> [Problem]: Among the records below, determine how many lines have the word "disolución" in them; output only the number.

> [Dataset extract]:
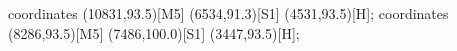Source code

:  coordinates {(10831,93.5)[M5] (6534,91.3)[S1] (4531,93.5)[H]};
 coordinates {(8286,93.5)[M5] (7486,100.0)[S1] (3447,93.5)[H]};
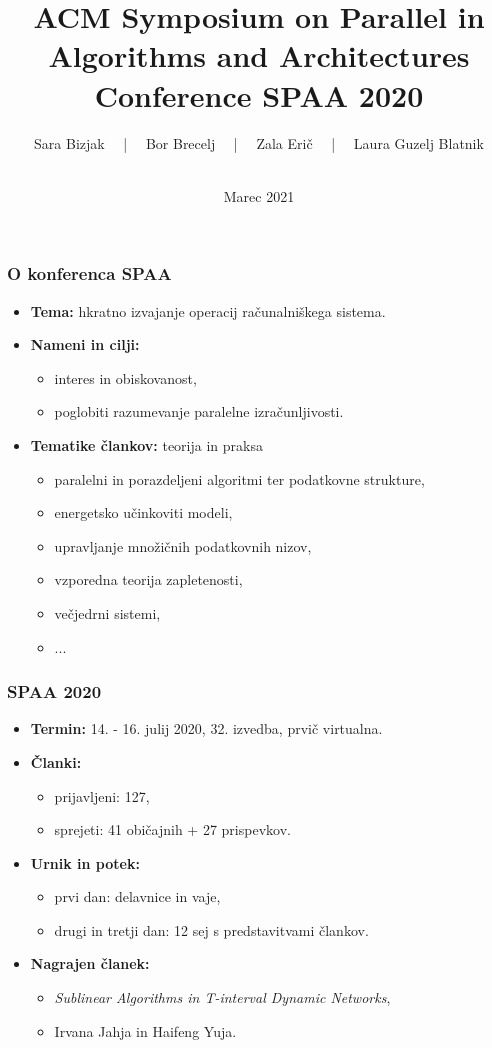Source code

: \documentclass[a4paper, 12pt]{beamer}
\title[Seminar 1 -- SPAA 2020]{\textbf{ACM Symposium on Parallel in Algorithms and Architectures}
\\
Conference SPAA 2020
}
\author[FRI, Algoritmi]{Sara Bizjak  \ \ |  \ \ Bor Brecelj  \ \ |  \ \  Zala Erič  \ \ |  \ \  Laura Guzelj Blatnik
\\
\\
}
\institute[]{\small{Fakulteta za računalništvo in informatiko, 
\\
Univerza v Ljubljani}}
\date{Marec 2021}
\newcommand{\myitem}{\item[\textbullet]}
\theoremstyle{definition}
\theoremstyle{plain}
\begin{document}
\titlepage


\begin{frame}
\frametitle{O konferenca SPAA}

    \begin{itemize}
        \item \textbf{Tema:} hkratno izvajanje operacij računalniškega sistema.
        \item \textbf{Nameni in cilji:} 
        \begin{itemize}
            \myitem interes in obiskovanost,
            \myitem poglobiti razumevanje paralelne izračunljivosti.
        \end{itemize}
        \item \textbf{Tematike člankov:} teorija in praksa
        \begin{itemize}
            \myitem paralelni in porazdeljeni algoritmi ter podatkovne strukture,
            \myitem energetsko učinkoviti modeli,
            \myitem upravljanje množičnih podatkovnih nizov,
            \myitem vzporedna teorija zapletenosti,
            \myitem večjedrni sistemi,
            \myitem ...
        \end{itemize}
    \end{itemize}

\end{frame}


\begin{frame}
    \frametitle{SPAA 2020}
    
        \begin{itemize}
            \item \textbf{Termin:}
            14. - 16. julij 2020, 32. izvedba, prvič virtualna.
            \item \textbf{Članki:}
            \begin{itemize}
                \myitem prijavljeni: 127,
                \myitem sprejeti: 41 običajnih + 27 prispevkov.
            \end{itemize}
            \item \textbf{Urnik in potek:}
            \begin{itemize}
                \myitem prvi dan: delavnice in vaje,
                \myitem drugi in tretji dan: 12 sej s predstavitvami člankov.
            \end{itemize}
            \item \textbf{Nagrajen članek:} 
            \begin{itemize}
                \item \textit{Sublinear Algorithms in T-interval Dynamic Networks}, 
                \item Irvana Jahja in Haifeng Yuja.
            \end{itemize}
        \end{itemize}
    
    \end{frame}
\end{document}

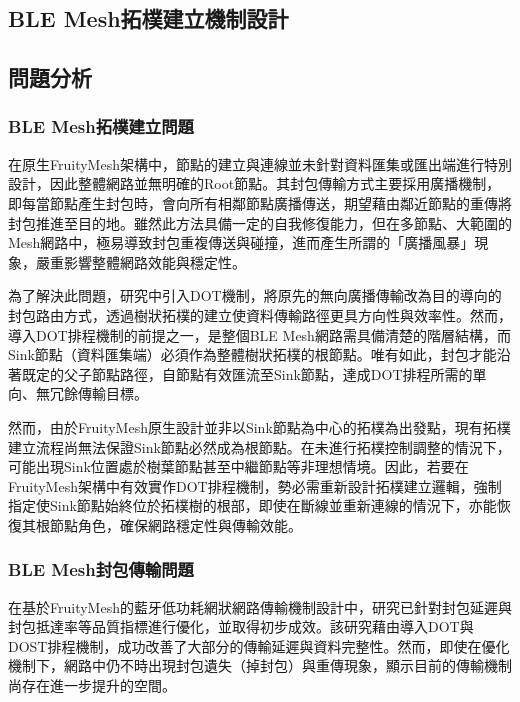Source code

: \begin{ZhChapter}

\chapter{BLE Mesh拓樸建立機制設計}

\section{問題分析}

\subsection{BLE Mesh拓樸建立問題}

在原生FruityMesh架構中，節點的建立與連線並未針對資料匯集或匯出端進行特別設計，因此整體網路並無明確的Root節點。其封包傳輸方式主要採用廣播機制，即每當節點產生封包時，會向所有相鄰節點廣播傳送，期望藉由鄰近節點的重傳將封包推進至目的地。雖然此方法具備一定的自我修復能力，但在多節點、大範圍的Mesh網路中，極易導致封包重複傳送與碰撞，進而產生所謂的「廣播風暴」現象，嚴重影響整體網路效能與穩定性。

為了解決此問題，研究中引入DOT機制\cite{112TIT00392032}，將原先的無向廣播傳輸改為目的導向的封包路由方式，透過樹狀拓樸的建立使資料傳輸路徑更具方向性與效率性。然而，導入DOT排程機制的前提之一，是整個BLE Mesh網路需具備清楚的階層結構，而Sink節點（資料匯集端）必須作為整體樹狀拓樸的根節點。唯有如此，封包才能沿著既定的父子節點路徑，自節點有效匯流至Sink節點，達成DOT排程所需的單向、無冗餘傳輸目標。

然而，由於FruityMesh原生設計並非以Sink節點為中心的拓樸為出發點，現有拓樸建立流程尚無法保證Sink節點必然成為根節點。在未進行拓樸控制調整的情況下，可能出現Sink位置處於樹葉節點甚至中繼節點等非理想情境。因此，若要在FruityMesh架構中有效實作DOT排程機制，勢必需重新設計拓樸建立邏輯，強制指定使Sink節點始終位於拓樸樹的根部，即使在斷線並重新連線的情況下，亦能恢復其根節點角色，確保網路穩定性與傳輸效能。

\subsection{BLE Mesh封包傳輸問題}

在基於FruityMesh的藍牙低功耗網狀網路傳輸機制設計中，\cite{112TIT00392032}研究已針對封包延遲與封包抵達率等品質指標進行優化，並取得初步成效。該研究藉由導入DOT與DOST排程機制，成功改善了大部分的傳輸延遲與資料完整性。然而，即使在優化機制下，網路中仍不時出現封包遺失（掉封包）與重傳現象，顯示目前的傳輸機制尚存在進一步提升的空間。


\end{ZhChapter}
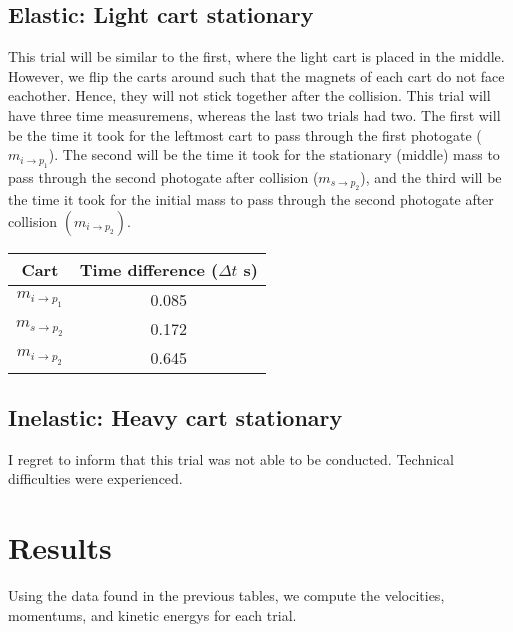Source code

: \documentclass{report}
\begin{document}
    \pagebreak 
    \subsection{Elastic: Light cart stationary}
    \bigbreak \noindent 
    This trial will be similar to the first, where the light cart is placed in the middle. However, we flip the carts around such that the magnets of each cart do not face eachother. Hence, they will not stick together after the collision.
    \bigbreak \noindent 
    This trial will have three time measuremens, whereas the last two trials had two. The first will be the time it took for the leftmost cart to pass through the first photogate ($m_{i \rightarrow p_{1}} $). The second will be the time it took for the stationary (middle) mass to pass through the second photogate after collision ($m_{s \rightarrow p_{2}} $), and the third will be the time it took for the initial mass to pass through the second photogate after collision $(m_{i \rightarrow p_{2}})$.
    \bigbreak \noindent 
    \begin{center}
        \begin{tabular}{c|c}
            Cart & Time difference ($\Delta t$ s) \\
            \hline
            $m_{i\rightarrow p_{1}} $& 0.085\\
            $m_{s\rightarrow p_{2}} $ & 0.172\\
            $m_{i \rightarrow p_{2}}$ &0.645
        \end{tabular}
    \end{center}


    

    \bigbreak \noindent 
    \subsection{Inelastic: Heavy cart stationary}
    \bigbreak \noindent 
    I regret to inform that this trial was not able to be conducted. Technical difficulties were experienced.



    \bigbreak \noindent 
    \section{Results}
    \bigbreak \noindent 
    Using the data found in the previous tables, we compute the velocities, momentums, and kinetic energys for each trial. 
\end{document}
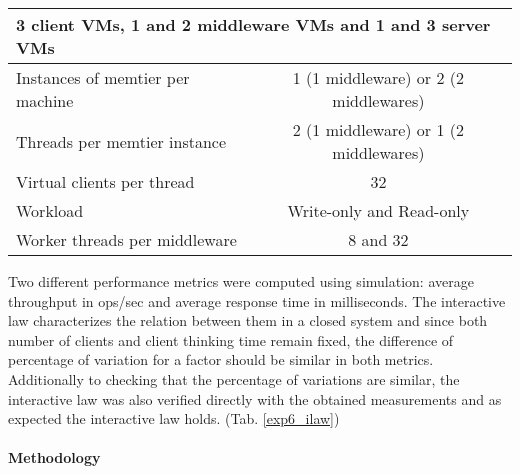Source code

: \documentclass[report.tex]{subfiles}
\begin{document}
\begin{center}
	\scriptsize{
		\begin{tabular}{|l|c|}
			\multicolumn{2}{l}{3 client VMs, 1 and 2 middleware VMs and 1 and 3 server VMs}\\
			\hline Instances of memtier per machine & 1 (1 middleware) or 2 (2 middlewares) \\ 
			\hline Threads per memtier instance     & 2 (1 middleware) or 1 (2 middlewares)   \\
			\hline Virtual clients per thread       &  32                                     \\ 
			\hline Workload                         & Write-only and Read-only\\
			\hline Worker threads per middleware    & 8 and 32                                    \\
			\hline 
		\end{tabular}
	} 
\end{center}


Two different performance metrics were computed using simulation: average throughput in ops/sec and average response time in milliseconds. The interactive law characterizes the relation between them in a closed system and since both number of clients and client thinking time remain fixed, the difference of percentage of variation for a factor should be similar in both metrics.
Additionally to checking that the percentage of variations are similar, the interactive law was also verified directly with the obtained measurements and as expected the interactive law holds. (Tab. \ref{exp6_ilaw})

\paragraph{Methodology}
\end{document}
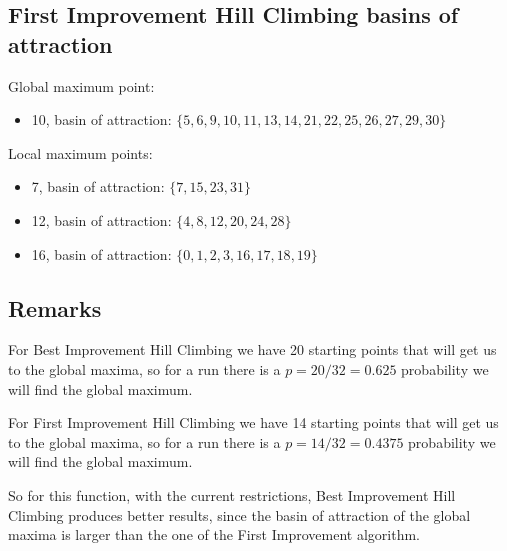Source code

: \documentclass[a4paper]{article}
\begin{document}
\subsection{First Improvement Hill Climbing basins of attraction}

Global maximum point: 
\begin{itemize}
	\item 10, basin of attraction: $\{5, 6, 9, 10, 11, 13, 14, 21, 22, 25, 26, 27, 29, 30\}$
\end{itemize}

Local maximum points:
\begin{itemize}
	\item 7, basin of attraction: $\{7, 15, 23, 31\}$
	\item 12, basin of attraction: $\{4, 8, 12, 20, 24, 28\}$
	\item 16, basin of attraction: $\{0, 1, 2, 3, 16, 17, 18, 19\}$
\end{itemize}

\subsection{Remarks}

For Best Improvement Hill Climbing we have 20 starting points that will get us to the global maxima, so for a run there is a $p = 20/32 = 0.625$ probability we will find the global maximum.

For First Improvement Hill Climbing we have 14 starting points that will get us to the global maxima, so for a run there is a $p = 14/32 = 0.4375$ probability we will find the global maximum.

So for this function, with the current restrictions, Best Improvement Hill Climbing produces better results, since the basin of attraction of the global maxima is larger than the one of the First Improvement algorithm.
\end{document}
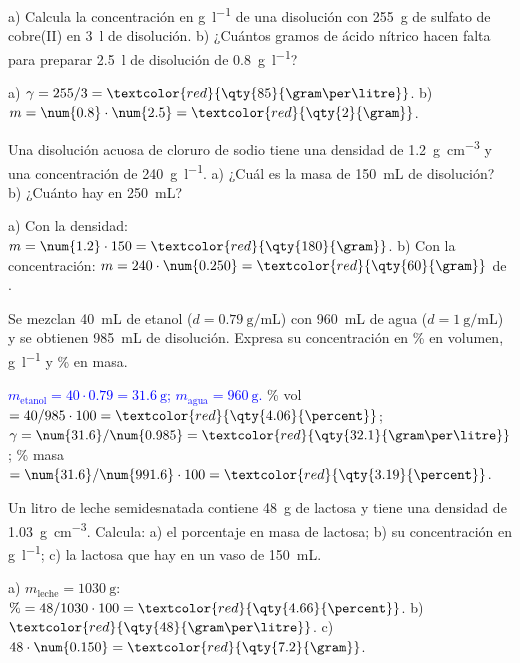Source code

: \begin{exercise}
    a) Calcula la concentración en \unit{\gram\per\litre} de una disolución con \qty{255}{\gram} de sulfato de cobre(II) en
    \qty{3}{\litre} de disolución. b) ¿Cuántos gramos de ácido nítrico hacen falta para preparar \qty{2.5}{\litre} de disolución
    de \qty{0.8}{\gram\per\litre}?
    \begin{solu}
        a) \(\gamma = 255/3 = \textcolor{red}{\qty{85}{\gram\per\litre}}\). b) \(m = \num{0.8} \cdot \num{2.5} = \textcolor{red}{\qty{2}{\gram}}\).
    \end{solu}
\end{exercise}

\begin{exercise}
    Una disolución acuosa de cloruro de sodio tiene una densidad de \qty{1.2}{\gram\per\cubic\cm} y una concentración de
    \qty{240}{\gram\per\litre}. a) ¿Cuál es la masa de \qty{150}{\mL} de disolución? b) ¿Cuánto  hay en
    \qty{250}{\mL}?
    \begin{solu}
        a) Con la densidad: \(m = \num{1.2} \cdot 150 = \textcolor{red}{\qty{180}{\gram}}\). b) Con la concentración:
        \(m = 240 \cdot \num{0.250} = \textcolor{red}{\qty{60}{\gram}}\) de .
    \end{solu}
\end{exercise}

\begin{exercise}
    \label{ej:ud2-etanol}
    Se mezclan \qty{40}{\mL} de etanol (\(d = \qty{0.79}{\gram\per\mL}\)) con \qty{960}{\mL} de agua
    (\(d = \qty{1}{\gram\per\mL}\)) y se obtienen \qty{985}{\mL} de disolución. Expresa su concentración en \% en volumen,
    \unit{\gram\per\litre} y \% en masa.
    \begin{solu}
        \textcolor{blue}{\(m_{\text{etanol}} = 40 \cdot \num{0.79} = \qty{31.6}{\gram}\); \(m_{\text{agua}} = \qty{960}{\gram}\).}
        \% vol \(= 40/985 \cdot 100 = \textcolor{red}{\qty{4.06}{\percent}}\);
        \(\gamma = \num{31.6}/\num{0.985} = \textcolor{red}{\qty{32.1}{\gram\per\litre}}\);
        \% masa \(= \num{31.6}/\num{991.6} \cdot 100 = \textcolor{red}{\qty{3.19}{\percent}}\).
    \end{solu}
\end{exercise}

\begin{exercise}
    Un litro de leche semidesnatada contiene \qty{48}{\gram} de lactosa y tiene una densidad de \qty{1.03}{\gram\per\cubic\cm}.
    Calcula: a) el porcentaje en masa de lactosa; b) su concentración en \unit{\gram\per\litre}; c) la lactosa que hay en un vaso
    de \qty{150}{\mL}.
    \begin{solu}
        a) \(m_{\text{leche}} = \qty{1030}{\gram}\): \(\% = 48/1030 \cdot 100 = \textcolor{red}{\qty{4.66}{\percent}}\).
        b) \(\textcolor{red}{\qty{48}{\gram\per\litre}}\). c) \(48 \cdot \num{0.150} = \textcolor{red}{\qty{7.2}{\gram}}\).
    \end{solu}
\end{exercise}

> [Answer space]: 5